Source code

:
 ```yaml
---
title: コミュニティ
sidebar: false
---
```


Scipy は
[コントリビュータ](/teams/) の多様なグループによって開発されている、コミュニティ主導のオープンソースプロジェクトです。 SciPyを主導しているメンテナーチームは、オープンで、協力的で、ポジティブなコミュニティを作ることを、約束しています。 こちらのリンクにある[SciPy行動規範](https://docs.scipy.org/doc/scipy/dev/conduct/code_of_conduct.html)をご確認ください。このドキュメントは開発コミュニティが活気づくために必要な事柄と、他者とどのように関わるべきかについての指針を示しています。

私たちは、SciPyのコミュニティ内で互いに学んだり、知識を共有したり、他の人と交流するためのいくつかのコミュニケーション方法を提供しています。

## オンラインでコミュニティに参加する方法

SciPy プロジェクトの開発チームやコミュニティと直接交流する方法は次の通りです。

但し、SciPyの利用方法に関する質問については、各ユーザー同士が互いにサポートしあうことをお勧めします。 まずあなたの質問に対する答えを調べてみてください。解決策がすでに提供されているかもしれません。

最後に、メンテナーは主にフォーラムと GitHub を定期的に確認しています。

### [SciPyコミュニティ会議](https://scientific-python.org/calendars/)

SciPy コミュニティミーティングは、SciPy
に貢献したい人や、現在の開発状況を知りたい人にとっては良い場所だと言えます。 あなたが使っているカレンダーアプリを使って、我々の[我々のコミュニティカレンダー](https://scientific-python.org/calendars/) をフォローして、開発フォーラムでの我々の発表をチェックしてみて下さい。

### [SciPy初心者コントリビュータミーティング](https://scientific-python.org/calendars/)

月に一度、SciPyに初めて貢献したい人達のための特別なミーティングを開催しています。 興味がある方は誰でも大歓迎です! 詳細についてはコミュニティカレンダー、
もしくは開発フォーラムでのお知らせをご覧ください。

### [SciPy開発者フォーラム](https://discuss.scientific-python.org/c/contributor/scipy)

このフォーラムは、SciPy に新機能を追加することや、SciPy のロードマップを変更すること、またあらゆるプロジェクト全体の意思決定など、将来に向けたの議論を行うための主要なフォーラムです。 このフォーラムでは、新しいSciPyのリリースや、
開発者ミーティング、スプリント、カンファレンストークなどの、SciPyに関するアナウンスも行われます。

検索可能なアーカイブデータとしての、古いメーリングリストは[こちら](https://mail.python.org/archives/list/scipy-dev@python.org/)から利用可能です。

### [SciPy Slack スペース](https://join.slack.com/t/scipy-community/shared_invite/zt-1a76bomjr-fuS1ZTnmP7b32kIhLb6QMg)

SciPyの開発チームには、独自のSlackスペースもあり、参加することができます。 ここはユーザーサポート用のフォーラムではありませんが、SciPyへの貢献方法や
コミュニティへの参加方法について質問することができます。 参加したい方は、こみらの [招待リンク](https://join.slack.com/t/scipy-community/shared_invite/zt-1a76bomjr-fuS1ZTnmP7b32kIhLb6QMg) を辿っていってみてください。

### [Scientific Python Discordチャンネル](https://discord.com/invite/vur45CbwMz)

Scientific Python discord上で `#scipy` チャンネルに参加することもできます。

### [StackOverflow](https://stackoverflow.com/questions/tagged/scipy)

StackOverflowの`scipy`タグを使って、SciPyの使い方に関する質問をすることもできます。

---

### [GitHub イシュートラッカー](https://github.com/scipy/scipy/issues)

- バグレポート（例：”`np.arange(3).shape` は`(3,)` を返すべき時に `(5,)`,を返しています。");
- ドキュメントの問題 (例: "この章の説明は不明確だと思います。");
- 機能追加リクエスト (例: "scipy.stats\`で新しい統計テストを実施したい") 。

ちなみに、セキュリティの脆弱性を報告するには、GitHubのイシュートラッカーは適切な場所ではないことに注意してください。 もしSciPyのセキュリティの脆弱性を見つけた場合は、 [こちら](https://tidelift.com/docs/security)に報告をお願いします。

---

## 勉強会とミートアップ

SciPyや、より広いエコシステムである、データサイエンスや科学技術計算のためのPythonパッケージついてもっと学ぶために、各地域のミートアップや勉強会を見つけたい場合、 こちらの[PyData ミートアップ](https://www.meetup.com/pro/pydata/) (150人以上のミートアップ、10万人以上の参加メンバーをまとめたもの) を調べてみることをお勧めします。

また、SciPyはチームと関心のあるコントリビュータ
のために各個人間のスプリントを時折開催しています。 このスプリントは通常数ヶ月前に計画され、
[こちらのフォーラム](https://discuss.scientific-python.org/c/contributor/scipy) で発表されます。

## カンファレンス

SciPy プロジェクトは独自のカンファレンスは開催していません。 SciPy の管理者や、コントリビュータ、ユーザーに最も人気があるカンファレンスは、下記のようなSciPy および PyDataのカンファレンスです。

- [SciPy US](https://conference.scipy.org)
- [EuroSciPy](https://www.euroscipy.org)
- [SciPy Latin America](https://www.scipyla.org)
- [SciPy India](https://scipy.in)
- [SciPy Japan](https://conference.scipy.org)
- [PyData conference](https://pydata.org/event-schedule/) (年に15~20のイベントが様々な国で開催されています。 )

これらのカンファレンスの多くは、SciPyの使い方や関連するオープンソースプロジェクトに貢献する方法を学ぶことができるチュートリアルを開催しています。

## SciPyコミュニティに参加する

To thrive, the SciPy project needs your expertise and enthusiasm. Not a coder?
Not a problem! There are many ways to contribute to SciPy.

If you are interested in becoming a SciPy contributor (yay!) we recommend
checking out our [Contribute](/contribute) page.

──────

Goal of the exercise: Set down, from the entries above, exactly the lines from the one with "### [SciPy開発者フ" up to and including the one with "- [SciPy Japan](https://conference.scipy.org)", and no other lines.

Solved exercise:
### [SciPy開発者フォーラム](https://discuss.scientific-python.org/c/contributor/scipy)

このフォーラムは、SciPy に新機能を追加することや、SciPy のロードマップを変更すること、またあらゆるプロジェクト全体の意思決定など、将来に向けたの議論を行うための主要なフォーラムです。 このフォーラムでは、新しいSciPyのリリースや、
開発者ミーティング、スプリント、カンファレンストークなどの、SciPyに関するアナウンスも行われます。

検索可能なアーカイブデータとしての、古いメーリングリストは[こちら](https://mail.python.org/archives/list/scipy-dev@python.org/)から利用可能です。

### [SciPy Slack スペース](https://join.slack.com/t/scipy-community/shared_invite/zt-1a76bomjr-fuS1ZTnmP7b32kIhLb6QMg)

SciPyの開発チームには、独自のSlackスペースもあり、参加することができます。 ここはユーザーサポート用のフォーラムではありませんが、SciPyへの貢献方法や
コミュニティへの参加方法について質問することができます。 参加したい方は、こみらの [招待リンク](https://join.slack.com/t/scipy-community/shared_invite/zt-1a76bomjr-fuS1ZTnmP7b32kIhLb6QMg) を辿っていってみてください。

### [Scientific Python Discordチャンネル](https://discord.com/invite/vur45CbwMz)

Scientific Python discord上で `#scipy` チャンネルに参加することもできます。

### [StackOverflow](https://stackoverflow.com/questions/tagged/scipy)

StackOverflowの`scipy`タグを使って、SciPyの使い方に関する質問をすることもできます。

---

### [GitHub イシュートラッカー](https://github.com/scipy/scipy/issues)

- バグレポート（例：”`np.arange(3).shape` は`(3,)` を返すべき時に `(5,)`,を返しています。");
- ドキュメントの問題 (例: "この章の説明は不明確だと思います。");
- 機能追加リクエスト (例: "scipy.stats\`で新しい統計テストを実施したい") 。

ちなみに、セキュリティの脆弱性を報告するには、GitHubのイシュートラッカーは適切な場所ではないことに注意してください。 もしSciPyのセキュリティの脆弱性を見つけた場合は、 [こちら](https://tidelift.com/docs/security)に報告をお願いします。

---

## 勉強会とミートアップ

SciPyや、より広いエコシステムである、データサイエンスや科学技術計算のためのPythonパッケージついてもっと学ぶために、各地域のミートアップや勉強会を見つけたい場合、 こちらの[PyData ミートアップ](https://www.meetup.com/pro/pydata/) (150人以上のミートアップ、10万人以上の参加メンバーをまとめたもの) を調べてみることをお勧めします。

また、SciPyはチームと関心のあるコントリビュータ
のために各個人間のスプリントを時折開催しています。 このスプリントは通常数ヶ月前に計画され、
[こちらのフォーラム](https://discuss.scientific-python.org/c/contributor/scipy) で発表されます。

## カンファレンス

SciPy プロジェクトは独自のカンファレンスは開催していません。 SciPy の管理者や、コントリビュータ、ユーザーに最も人気があるカンファレンスは、下記のようなSciPy および PyDataのカンファレンスです。

- [SciPy US](https://conference.scipy.org)
- [EuroSciPy](https://www.euroscipy.org)
- [SciPy Latin America](https://www.scipyla.org)
- [SciPy India](https://scipy.in)
- [SciPy Japan](https://conference.scipy.org)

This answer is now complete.